- [Source material]:
%%

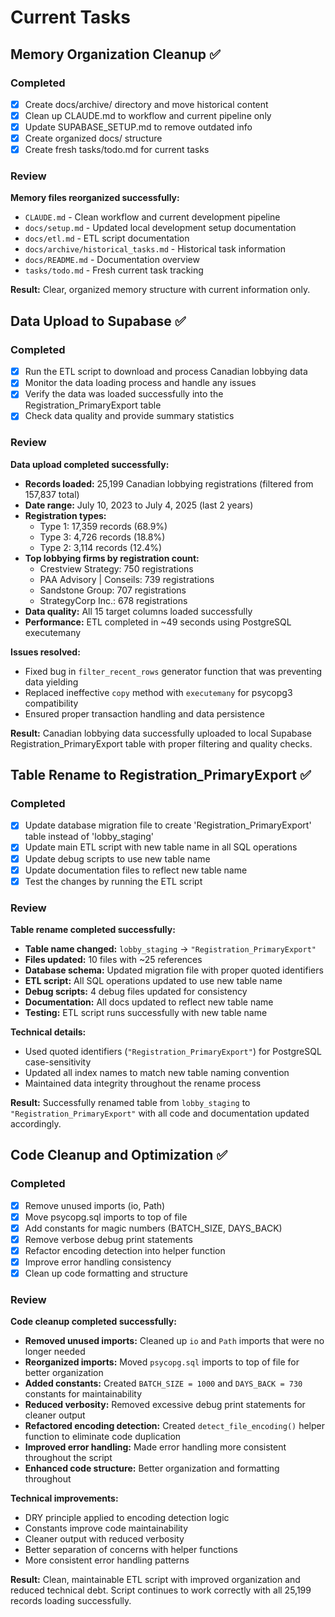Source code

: # Current Tasks

## Memory Organization Cleanup ✅

### Completed
- [x] Create docs/archive/ directory and move historical content
- [x] Clean up CLAUDE.md to workflow and current pipeline only  
- [x] Update SUPABASE_SETUP.md to remove outdated info
- [x] Create organized docs/ structure
- [x] Create fresh tasks/todo.md for current tasks

### Review
**Memory files reorganized successfully:**
- `CLAUDE.md` - Clean workflow and current development pipeline
- `docs/setup.md` - Updated local development setup documentation
- `docs/etl.md` - ETL script documentation
- `docs/archive/historical_tasks.md` - Historical task information
- `docs/README.md` - Documentation overview
- `tasks/todo.md` - Fresh current task tracking

**Result:** Clear, organized memory structure with current information only.

## Data Upload to Supabase ✅

### Completed
- [x] Run the ETL script to download and process Canadian lobbying data
- [x] Monitor the data loading process and handle any issues
- [x] Verify the data was loaded successfully into the Registration_PrimaryExport table
- [x] Check data quality and provide summary statistics

### Review
**Data upload completed successfully:**
- **Records loaded:** 25,199 Canadian lobbying registrations (filtered from 157,837 total)
- **Date range:** July 10, 2023 to July 4, 2025 (last 2 years)
- **Registration types:** 
  - Type 1: 17,359 records (68.9%)
  - Type 3: 4,726 records (18.8%)
  - Type 2: 3,114 records (12.4%)
- **Top lobbying firms by registration count:**
  - Crestview Strategy: 750 registrations
  - PAA Advisory | Conseils: 739 registrations
  - Sandstone Group: 707 registrations
  - StrategyCorp Inc.: 678 registrations
- **Data quality:** All 15 target columns loaded successfully
- **Performance:** ETL completed in ~49 seconds using PostgreSQL executemany

**Issues resolved:**
- Fixed bug in `filter_recent_rows` generator function that was preventing data yielding
- Replaced ineffective `copy` method with `executemany` for psycopg3 compatibility
- Ensured proper transaction handling and data persistence

**Result:** Canadian lobbying data successfully uploaded to local Supabase Registration_PrimaryExport table with proper filtering and quality checks.

## Table Rename to Registration_PrimaryExport ✅

### Completed
- [x] Update database migration file to create 'Registration_PrimaryExport' table instead of 'lobby_staging'
- [x] Update main ETL script with new table name in all SQL operations
- [x] Update debug scripts to use new table name
- [x] Update documentation files to reflect new table name
- [x] Test the changes by running the ETL script

### Review
**Table rename completed successfully:**
- **Table name changed:** `lobby_staging` → `"Registration_PrimaryExport"`
- **Files updated:** 10 files with ~25 references
- **Database schema:** Updated migration file with proper quoted identifiers
- **ETL script:** All SQL operations updated to use new table name
- **Debug scripts:** 4 debug files updated for consistency
- **Documentation:** All docs updated to reflect new table name
- **Testing:** ETL script runs successfully with new table name

**Technical details:**
- Used quoted identifiers (`"Registration_PrimaryExport"`) for PostgreSQL case-sensitivity
- Updated all index names to match new table naming convention
- Maintained data integrity throughout the rename process

**Result:** Successfully renamed table from `lobby_staging` to `"Registration_PrimaryExport"` with all code and documentation updated accordingly.

## Code Cleanup and Optimization ✅

### Completed
- [x] Remove unused imports (io, Path)
- [x] Move psycopg.sql imports to top of file
- [x] Add constants for magic numbers (BATCH_SIZE, DAYS_BACK)
- [x] Remove verbose debug print statements
- [x] Refactor encoding detection into helper function
- [x] Improve error handling consistency
- [x] Clean up code formatting and structure

### Review
**Code cleanup completed successfully:**
- **Removed unused imports:** Cleaned up `io` and `Path` imports that were no longer needed
- **Reorganized imports:** Moved `psycopg.sql` imports to top of file for better organization
- **Added constants:** Created `BATCH_SIZE = 1000` and `DAYS_BACK = 730` constants for maintainability
- **Reduced verbosity:** Removed excessive debug print statements for cleaner output
- **Refactored encoding detection:** Created `detect_file_encoding()` helper function to eliminate code duplication
- **Improved error handling:** Made error handling more consistent throughout the script
- **Enhanced code structure:** Better organization and formatting throughout

**Technical improvements:**
- DRY principle applied to encoding detection logic
- Constants improve code maintainability
- Cleaner output with reduced verbosity
- Better separation of concerns with helper functions
- More consistent error handling patterns

**Result:** Clean, maintainable ETL script with improved organization and reduced technical debt. Script continues to work correctly with all 25,199 records loading successfully.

%%

- [Task prompt]: Without the pictures, write out every entry exactly as it appears.

- [Exercise result]:
Source code

: # Current Tasks

## Memory Organization Cleanup ✅

### Completed
- [x] Create docs/archive/ directory and move historical content
- [x] Clean up CLAUDE.md to workflow and current pipeline only  
- [x] Update SUPABASE_SETUP.md to remove outdated info
- [x] Create organized docs/ structure
- [x] Create fresh tasks/todo.md for current tasks

### Review
**Memory files reorganized successfully:**
- `CLAUDE.md` - Clean workflow and current development pipeline
- `docs/setup.md` - Updated local development setup documentation
- `docs/etl.md` - ETL script documentation
- `docs/archive/historical_tasks.md` - Historical task information
- `docs/README.md` - Documentation overview
- `tasks/todo.md` - Fresh current task tracking

**Result:** Clear, organized memory structure with current information only.

## Data Upload to Supabase ✅

### Completed
- [x] Run the ETL script to download and process Canadian lobbying data
- [x] Monitor the data loading process and handle any issues
- [x] Verify the data was loaded successfully into the Registration_PrimaryExport table
- [x] Check data quality and provide summary statistics

### Review
**Data upload completed successfully:**
- **Records loaded:** 25,199 Canadian lobbying registrations (filtered from 157,837 total)
- **Date range:** July 10, 2023 to July 4, 2025 (last 2 years)
- **Registration types:** 
  - Type 1: 17,359 records (68.9%)
  - Type 3: 4,726 records (18.8%)
  - Type 2: 3,114 records (12.4%)
- **Top lobbying firms by registration count:**
  - Crestview Strategy: 750 registrations
  - PAA Advisory | Conseils: 739 registrations
  - Sandstone Group: 707 registrations
  - StrategyCorp Inc.: 678 registrations
- **Data quality:** All 15 target columns loaded successfully
- **Performance:** ETL completed in ~49 seconds using PostgreSQL executemany

**Issues resolved:**
- Fixed bug in `filter_recent_rows` generator function that was preventing data yielding
- Replaced ineffective `copy` method with `executemany` for psycopg3 compatibility
- Ensured proper transaction handling and data persistence

**Result:** Canadian lobbying data successfully uploaded to local Supabase Registration_PrimaryExport table with proper filtering and quality checks.

## Table Rename to Registration_PrimaryExport ✅

### Completed
- [x] Update database migration file to create 'Registration_PrimaryExport' table instead of 'lobby_staging'
- [x] Update main ETL script with new table name in all SQL operations
- [x] Update debug scripts to use new table name
- [x] Update documentation files to reflect new table name
- [x] Test the changes by running the ETL script

### Review
**Table rename completed successfully:**
- **Table name changed:** `lobby_staging` → `"Registration_PrimaryExport"`
- **Files updated:** 10 files with ~25 references
- **Database schema:** Updated migration file with proper quoted identifiers
- **ETL script:** All SQL operations updated to use new table name
- **Debug scripts:** 4 debug files updated for consistency
- **Documentation:** All docs updated to reflect new table name
- **Testing:** ETL script runs successfully with new table name

**Technical details:**
- Used quoted identifiers (`"Registration_PrimaryExport"`) for PostgreSQL case-sensitivity
- Updated all index names to match new table naming convention
- Maintained data integrity throughout the rename process

**Result:** Successfully renamed table from `lobby_staging` to `"Registration_PrimaryExport"` with all code and documentation updated accordingly.

## Code Cleanup and Optimization ✅

### Completed
- [x] Remove unused imports (io, Path)
- [x] Move psycopg.sql imports to top of file
- [x] Add constants for magic numbers (BATCH_SIZE, DAYS_BACK)
- [x] Remove verbose debug print statements
- [x] Refactor encoding detection into helper function
- [x] Improve error handling consistency
- [x] Clean up code formatting and structure

### Review
**Code cleanup completed successfully:**
- **Removed unused imports:** Cleaned up `io` and `Path` imports that were no longer needed
- **Reorganized imports:** Moved `psycopg.sql` imports to top of file for better organization
- **Added constants:** Created `BATCH_SIZE = 1000` and `DAYS_BACK = 730` constants for maintainability
- **Reduced verbosity:** Removed excessive debug print statements for cleaner output
- **Refactored encoding detection:** Created `detect_file_encoding()` helper function to eliminate code duplication
- **Improved error handling:** Made error handling more consistent throughout the script
- **Enhanced code structure:** Better organization and formatting throughout

**Technical improvements:**
- DRY principle applied to encoding detection logic
- Constants improve code maintainability
- Cleaner output with reduced verbosity
- Better separation of concerns with helper functions
- More consistent error handling patterns

**Result:** Clean, maintainable ETL script with improved organization and reduced technical debt. Script continues to work correctly with all 25,199 records loading successfully.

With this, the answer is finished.